• Paslanmış bîhemta bir elmas, daima mücellâ cama müreccahtır. (Sünuhat)
• Her şeyi maddede arayanların akılları gözlerindedir. Göz ise maneviyatta kördür. (Münazarat)
• Mecaz, ilmin elinden cehlin eline düşse, hakikate inkılâb eder, hurafata kapı açar. (Münazarat)
• İhsan-ı ilâhiden fazla ihsan, ihsan değildir. Her şeyi olduğu gibi tavsif etmek gerektir. (Münazarat)
• Şöhret, insanın malı olmayanı da insana mal eder. (Münazarat)
• Hadis, maden-i hayat ve mülhim-i hakikattir. (Münazarat)
• İhya-yı din, ihya-yı millettir. Hayat-ı din, nur-u hayattır. (İşarat)

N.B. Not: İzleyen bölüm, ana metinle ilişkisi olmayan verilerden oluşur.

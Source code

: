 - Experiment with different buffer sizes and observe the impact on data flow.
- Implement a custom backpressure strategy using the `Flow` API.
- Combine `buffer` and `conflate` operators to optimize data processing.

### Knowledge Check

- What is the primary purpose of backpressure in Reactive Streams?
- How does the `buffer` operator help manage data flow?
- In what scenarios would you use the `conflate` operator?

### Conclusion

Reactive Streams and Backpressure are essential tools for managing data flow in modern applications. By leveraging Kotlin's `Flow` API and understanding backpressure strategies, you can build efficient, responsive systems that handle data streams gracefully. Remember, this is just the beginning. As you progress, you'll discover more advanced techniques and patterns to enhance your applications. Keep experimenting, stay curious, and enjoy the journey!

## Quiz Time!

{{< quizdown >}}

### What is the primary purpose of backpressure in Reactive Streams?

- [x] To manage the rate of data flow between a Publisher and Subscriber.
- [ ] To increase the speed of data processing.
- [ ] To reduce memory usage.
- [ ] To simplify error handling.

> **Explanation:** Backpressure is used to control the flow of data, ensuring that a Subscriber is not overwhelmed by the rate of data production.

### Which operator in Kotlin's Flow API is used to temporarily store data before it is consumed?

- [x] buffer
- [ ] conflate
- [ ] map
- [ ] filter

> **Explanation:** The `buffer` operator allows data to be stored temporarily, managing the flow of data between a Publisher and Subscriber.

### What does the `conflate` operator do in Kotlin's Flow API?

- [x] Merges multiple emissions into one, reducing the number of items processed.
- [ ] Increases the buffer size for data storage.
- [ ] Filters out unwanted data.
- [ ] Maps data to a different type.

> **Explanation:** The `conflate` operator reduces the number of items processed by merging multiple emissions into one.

• Nev-i beşere rahmet olan Kur’an, ancak umumun lâakal ekseriyetin saadetini tazammun eden bir medeniyeti kabul eder.
Medeniyet-i hâzıra, beş menfi esas üzerine teessüs etmiştir:
Nokta-i istinadı, kuvvettir. O ise, şe’ni tecavüzdür. Hedef-i kasdı, menfaattir. O ise, şe’ni tezahümdür. Hayatta düsturu cidaldir. O ise, şe’ni tenazu’dur. Kitleler mabeynindeki rabıtası, âheri yutmakla beslenen unsuriyet ve menfi milliyettir. O ise, şe’ni müdhiş tesadümdür. Cazibedar hizmeti, hevâ ve hevesi teşci ve arzularını tatmindir. O hevâ ise, insanın mesh-i manevisine sebeptir.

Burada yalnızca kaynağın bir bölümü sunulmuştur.